Todas estas sumas, como ya he dicho anteriormente, son apartadas del total constituí do por el producto de su piratería. Porque de lo restante se hace entre ellos un reparto estrictamente exacto y justo. Sin embargo, también en esta operación se toman en consideración el grado y posición de cada uno. Así, el capitán o jefe de la expedición recibe cinco o seis veces la parte de un sencillo marino; el segundo sólo recibe dos; y los demás oficiales en proporción con su cargo. Después de lo cual, se dan partes iguales a todos los marinos desde el más elevado hasta el más humilde, sin olvidar a los grumetes, pues incluso ellos reciben media parte por la razón de que, si se captura un barco mejor que el suyo, es deber de los grumetes prender fuego al navío o embarcación en la que se encuentren y regresar luego a bordo de la presa capturada.

Observan entre sí el orden más perfecto; pues al hacer alguna presa, se prohibe a quien quiera que sea apropiarse objeto alguno para él mismo. Todo cuanto se capture, es dividido en partes iguales, tal como acabamos de verlo. Es más: se comprometen unos frente a otros, bajo juramento, a no distraer, ni ocultar la menor cosa que hayan encontrado entre el botín. Si uno de ellos perjura, entonces es puesto inmediatamente en cuarentena y expulsado de la sociedad. Se muestran entre sí muy corteses y caritativos, y eso en tal grado que si uno necesita alguna cosa que posee otro, éste se apresura a dársela.

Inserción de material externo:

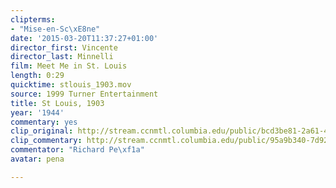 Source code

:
 ```yaml
---
clipterms:
- "Mise-en-Sc\xE8ne"
date: '2015-03-20T11:37:27+01:00'
director_first: Vincente
director_last: Minnelli
film: Meet Me in St. Louis
length: 0:29
quicktime: stlouis_1903.mov
source: 1999 Turner Entertainment
title: St Louis, 1903
year: '1944'
commentary: yes
clip_original: http://stream.ccnmtl.columbia.edu/public/bcd3be81-2a61-4812-b198-e86bc51b60a2-012_stlouis_FLG-mp4-aac-480w-850kbps-ffmpeg.mp4
clip_commentary: http://stream.ccnmtl.columbia.edu/public/95a9b340-7d92-4ff9-9561-08bdc481c18f-012_stlouis_commentary_FLG-mp4-aac-480w-850kbps-ffmpeg.mp4
commentator: "Richard Pe\xf1a"
avatar: pena

---
```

En cuanto los piratas se han apoderado de un barco, lo primero que hacen es intentar bajar a tierra a los prisioneros, conservando tan sólo algunos para su servicio, y a los cuales acaban por devolver la libertad al cabo de dos o tres años. Hacen con frecuencia escala en una isla u otra, para descansar, y con más regularidad en aquellas que se hallan sobre la costa sur de Cuba. Allí carenan sus naves y mientras se dedican a esta tarea, algunos van de caza, en tanto que otros cruzan en canoas buscando fortuna. A menudo se les ve prender a los humildes pescadores de tortugas a los que se llevan a sus habitaciones, donde les hacen trabajar a su gusto.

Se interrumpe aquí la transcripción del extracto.